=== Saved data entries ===
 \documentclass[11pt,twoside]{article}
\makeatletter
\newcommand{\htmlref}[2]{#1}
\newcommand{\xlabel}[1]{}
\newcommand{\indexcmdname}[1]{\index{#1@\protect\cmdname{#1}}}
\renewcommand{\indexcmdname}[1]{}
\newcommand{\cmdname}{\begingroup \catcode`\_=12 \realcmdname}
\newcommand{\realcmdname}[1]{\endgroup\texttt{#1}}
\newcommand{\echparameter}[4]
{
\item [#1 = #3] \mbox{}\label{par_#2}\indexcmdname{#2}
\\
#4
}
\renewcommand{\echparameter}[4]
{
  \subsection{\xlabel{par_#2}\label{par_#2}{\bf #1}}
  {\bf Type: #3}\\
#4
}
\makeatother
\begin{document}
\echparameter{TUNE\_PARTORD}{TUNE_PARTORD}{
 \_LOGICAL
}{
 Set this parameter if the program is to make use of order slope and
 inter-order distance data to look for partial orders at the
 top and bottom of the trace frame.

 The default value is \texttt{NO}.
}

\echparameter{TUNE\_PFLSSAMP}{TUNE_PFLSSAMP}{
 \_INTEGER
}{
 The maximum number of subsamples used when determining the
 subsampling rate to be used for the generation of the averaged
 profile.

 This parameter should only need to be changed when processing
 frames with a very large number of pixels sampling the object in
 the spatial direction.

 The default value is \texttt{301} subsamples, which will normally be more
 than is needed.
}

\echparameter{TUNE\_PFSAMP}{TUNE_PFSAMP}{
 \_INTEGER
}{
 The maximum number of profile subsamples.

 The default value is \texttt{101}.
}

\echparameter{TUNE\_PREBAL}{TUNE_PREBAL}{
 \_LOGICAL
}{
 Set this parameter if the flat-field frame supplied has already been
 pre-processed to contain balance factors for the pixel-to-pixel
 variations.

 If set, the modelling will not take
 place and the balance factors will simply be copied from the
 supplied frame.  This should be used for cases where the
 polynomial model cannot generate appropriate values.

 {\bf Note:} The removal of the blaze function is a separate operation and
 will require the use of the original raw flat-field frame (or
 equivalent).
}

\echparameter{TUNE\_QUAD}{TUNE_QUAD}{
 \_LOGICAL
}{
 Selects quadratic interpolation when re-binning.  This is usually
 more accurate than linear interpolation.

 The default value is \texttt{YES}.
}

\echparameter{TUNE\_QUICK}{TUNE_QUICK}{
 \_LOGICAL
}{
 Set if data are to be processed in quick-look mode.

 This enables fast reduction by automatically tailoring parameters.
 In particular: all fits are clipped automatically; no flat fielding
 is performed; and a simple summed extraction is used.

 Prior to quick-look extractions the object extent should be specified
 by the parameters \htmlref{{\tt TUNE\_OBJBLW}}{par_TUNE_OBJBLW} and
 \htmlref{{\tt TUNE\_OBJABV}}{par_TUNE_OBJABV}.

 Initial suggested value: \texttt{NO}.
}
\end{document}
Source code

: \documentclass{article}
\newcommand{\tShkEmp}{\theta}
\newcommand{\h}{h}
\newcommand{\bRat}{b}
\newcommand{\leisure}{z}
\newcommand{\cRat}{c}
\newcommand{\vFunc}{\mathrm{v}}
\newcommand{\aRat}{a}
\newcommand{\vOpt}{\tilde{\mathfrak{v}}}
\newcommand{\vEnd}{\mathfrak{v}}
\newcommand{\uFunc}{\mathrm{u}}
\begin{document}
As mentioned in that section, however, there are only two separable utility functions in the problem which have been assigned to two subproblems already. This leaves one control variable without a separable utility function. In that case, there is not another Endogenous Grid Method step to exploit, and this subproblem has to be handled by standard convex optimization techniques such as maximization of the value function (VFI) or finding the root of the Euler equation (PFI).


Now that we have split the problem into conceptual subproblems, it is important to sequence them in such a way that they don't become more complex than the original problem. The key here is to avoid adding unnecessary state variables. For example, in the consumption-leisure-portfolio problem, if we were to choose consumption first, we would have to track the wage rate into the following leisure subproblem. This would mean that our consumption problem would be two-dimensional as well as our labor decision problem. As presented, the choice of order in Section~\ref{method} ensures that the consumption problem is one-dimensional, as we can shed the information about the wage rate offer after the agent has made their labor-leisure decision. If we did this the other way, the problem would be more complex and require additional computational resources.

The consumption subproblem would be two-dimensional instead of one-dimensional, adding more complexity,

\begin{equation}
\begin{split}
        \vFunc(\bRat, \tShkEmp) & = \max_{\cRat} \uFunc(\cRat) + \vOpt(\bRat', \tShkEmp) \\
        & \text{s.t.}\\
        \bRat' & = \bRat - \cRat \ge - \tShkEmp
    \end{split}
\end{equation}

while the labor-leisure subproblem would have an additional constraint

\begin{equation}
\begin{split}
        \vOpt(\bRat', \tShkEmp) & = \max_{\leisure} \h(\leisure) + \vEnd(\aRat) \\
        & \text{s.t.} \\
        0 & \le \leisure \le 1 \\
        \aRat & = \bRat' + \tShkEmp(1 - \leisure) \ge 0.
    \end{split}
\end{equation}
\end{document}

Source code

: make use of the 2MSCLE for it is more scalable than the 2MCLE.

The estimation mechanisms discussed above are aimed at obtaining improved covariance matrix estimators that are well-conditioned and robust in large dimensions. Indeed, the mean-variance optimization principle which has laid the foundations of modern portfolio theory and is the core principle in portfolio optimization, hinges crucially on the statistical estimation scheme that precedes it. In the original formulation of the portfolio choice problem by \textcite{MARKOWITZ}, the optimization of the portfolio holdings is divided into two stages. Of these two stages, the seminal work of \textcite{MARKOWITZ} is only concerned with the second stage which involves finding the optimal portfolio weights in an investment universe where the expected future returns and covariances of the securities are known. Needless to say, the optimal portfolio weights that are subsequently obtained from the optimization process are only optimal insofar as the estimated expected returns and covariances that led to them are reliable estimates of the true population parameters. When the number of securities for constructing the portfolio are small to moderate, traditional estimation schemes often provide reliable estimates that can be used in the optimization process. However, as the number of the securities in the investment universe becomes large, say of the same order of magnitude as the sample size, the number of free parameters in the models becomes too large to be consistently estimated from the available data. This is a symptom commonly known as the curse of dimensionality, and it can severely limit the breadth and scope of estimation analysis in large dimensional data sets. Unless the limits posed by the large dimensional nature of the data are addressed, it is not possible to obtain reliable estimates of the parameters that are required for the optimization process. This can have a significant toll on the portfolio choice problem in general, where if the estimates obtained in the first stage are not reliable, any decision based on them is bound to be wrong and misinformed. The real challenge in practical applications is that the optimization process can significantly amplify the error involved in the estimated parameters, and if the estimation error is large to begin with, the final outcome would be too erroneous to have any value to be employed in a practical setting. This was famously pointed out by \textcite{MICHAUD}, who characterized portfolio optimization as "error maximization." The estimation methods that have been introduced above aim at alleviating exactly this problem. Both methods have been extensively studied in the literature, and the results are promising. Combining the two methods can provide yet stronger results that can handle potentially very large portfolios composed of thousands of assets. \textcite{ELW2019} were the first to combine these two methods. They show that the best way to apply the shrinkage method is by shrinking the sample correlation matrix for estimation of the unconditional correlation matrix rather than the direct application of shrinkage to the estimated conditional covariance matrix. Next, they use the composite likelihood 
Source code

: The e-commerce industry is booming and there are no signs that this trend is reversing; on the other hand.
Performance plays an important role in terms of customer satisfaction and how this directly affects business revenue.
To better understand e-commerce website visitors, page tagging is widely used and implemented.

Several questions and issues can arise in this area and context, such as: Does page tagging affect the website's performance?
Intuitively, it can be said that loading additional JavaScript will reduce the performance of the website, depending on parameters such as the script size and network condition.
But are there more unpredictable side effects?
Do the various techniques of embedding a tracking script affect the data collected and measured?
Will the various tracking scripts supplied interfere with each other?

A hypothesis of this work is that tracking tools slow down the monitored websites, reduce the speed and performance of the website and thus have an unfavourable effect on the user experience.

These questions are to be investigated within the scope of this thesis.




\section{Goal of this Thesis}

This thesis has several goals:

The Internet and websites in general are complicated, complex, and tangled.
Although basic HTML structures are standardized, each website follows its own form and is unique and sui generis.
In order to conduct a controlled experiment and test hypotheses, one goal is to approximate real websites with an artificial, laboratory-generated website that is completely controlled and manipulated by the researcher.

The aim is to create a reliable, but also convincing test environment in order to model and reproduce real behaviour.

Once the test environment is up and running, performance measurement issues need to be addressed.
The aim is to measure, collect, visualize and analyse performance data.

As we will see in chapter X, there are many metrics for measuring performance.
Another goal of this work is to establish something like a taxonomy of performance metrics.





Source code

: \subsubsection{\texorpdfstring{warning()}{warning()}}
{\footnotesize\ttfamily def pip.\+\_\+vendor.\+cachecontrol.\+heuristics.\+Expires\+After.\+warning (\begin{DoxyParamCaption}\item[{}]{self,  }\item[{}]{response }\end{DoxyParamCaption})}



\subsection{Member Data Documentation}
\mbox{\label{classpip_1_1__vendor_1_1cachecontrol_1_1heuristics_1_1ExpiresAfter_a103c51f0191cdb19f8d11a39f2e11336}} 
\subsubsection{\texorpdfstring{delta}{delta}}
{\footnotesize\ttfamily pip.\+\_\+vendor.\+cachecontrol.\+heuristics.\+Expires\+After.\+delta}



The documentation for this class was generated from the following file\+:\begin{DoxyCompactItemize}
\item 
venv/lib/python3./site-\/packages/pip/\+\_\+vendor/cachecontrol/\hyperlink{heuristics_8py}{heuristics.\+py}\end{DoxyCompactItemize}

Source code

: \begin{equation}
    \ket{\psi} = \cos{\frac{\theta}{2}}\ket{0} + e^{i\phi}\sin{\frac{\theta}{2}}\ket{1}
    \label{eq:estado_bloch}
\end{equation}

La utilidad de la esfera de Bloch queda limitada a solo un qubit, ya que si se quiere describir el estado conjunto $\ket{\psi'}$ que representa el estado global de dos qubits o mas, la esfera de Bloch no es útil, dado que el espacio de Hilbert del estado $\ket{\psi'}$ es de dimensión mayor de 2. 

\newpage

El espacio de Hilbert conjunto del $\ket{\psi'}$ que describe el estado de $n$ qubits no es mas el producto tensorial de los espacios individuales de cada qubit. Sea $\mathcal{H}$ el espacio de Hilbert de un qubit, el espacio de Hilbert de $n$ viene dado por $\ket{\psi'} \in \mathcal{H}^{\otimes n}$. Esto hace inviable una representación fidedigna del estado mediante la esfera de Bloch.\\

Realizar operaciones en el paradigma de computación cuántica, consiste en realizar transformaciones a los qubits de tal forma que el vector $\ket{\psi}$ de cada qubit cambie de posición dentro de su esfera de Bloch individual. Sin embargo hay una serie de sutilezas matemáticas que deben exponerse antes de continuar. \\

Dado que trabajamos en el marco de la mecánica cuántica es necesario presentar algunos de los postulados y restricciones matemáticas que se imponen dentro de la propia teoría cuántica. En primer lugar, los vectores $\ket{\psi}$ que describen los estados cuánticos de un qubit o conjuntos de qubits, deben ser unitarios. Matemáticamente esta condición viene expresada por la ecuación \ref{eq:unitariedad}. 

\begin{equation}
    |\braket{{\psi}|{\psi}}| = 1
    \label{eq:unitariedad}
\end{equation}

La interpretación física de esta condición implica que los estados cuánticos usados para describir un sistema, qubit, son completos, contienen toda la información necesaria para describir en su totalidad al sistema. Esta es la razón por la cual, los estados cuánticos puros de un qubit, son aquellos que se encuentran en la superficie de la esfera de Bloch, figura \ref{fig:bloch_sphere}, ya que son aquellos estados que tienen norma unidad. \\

=== TASK OBJECTIVE ===
Set down exactly the lines that begin the records and continue through the line bearing "The maximum number of subsamples"; include both ends.

=== TASK ANSWER ===
 \documentclass[11pt,twoside]{article}
\makeatletter
\newcommand{\htmlref}[2]{#1}
\newcommand{\xlabel}[1]{}
\newcommand{\indexcmdname}[1]{\index{#1@\protect\cmdname{#1}}}
\renewcommand{\indexcmdname}[1]{}
\newcommand{\cmdname}{\begingroup \catcode`\_=12 \realcmdname}
\newcommand{\realcmdname}[1]{\endgroup\texttt{#1}}
\newcommand{\echparameter}[4]
{
\item [#1 = #3] \mbox{}\label{par_#2}\indexcmdname{#2}
\\
#4
}
\renewcommand{\echparameter}[4]
{
  \subsection{\xlabel{par_#2}\label{par_#2}{\bf #1}}
  {\bf Type: #3}\\
#4
}
\makeatother
\begin{document}
\echparameter{TUNE\_PARTORD}{TUNE_PARTORD}{
 \_LOGICAL
}{
 Set this parameter if the program is to make use of order slope and
 inter-order distance data to look for partial orders at the
 top and bottom of the trace frame.

 The default value is \texttt{NO}.
}

\echparameter{TUNE\_PFLSSAMP}{TUNE_PFLSSAMP}{
 \_INTEGER
}{
 The maximum number of subsamples used when determining the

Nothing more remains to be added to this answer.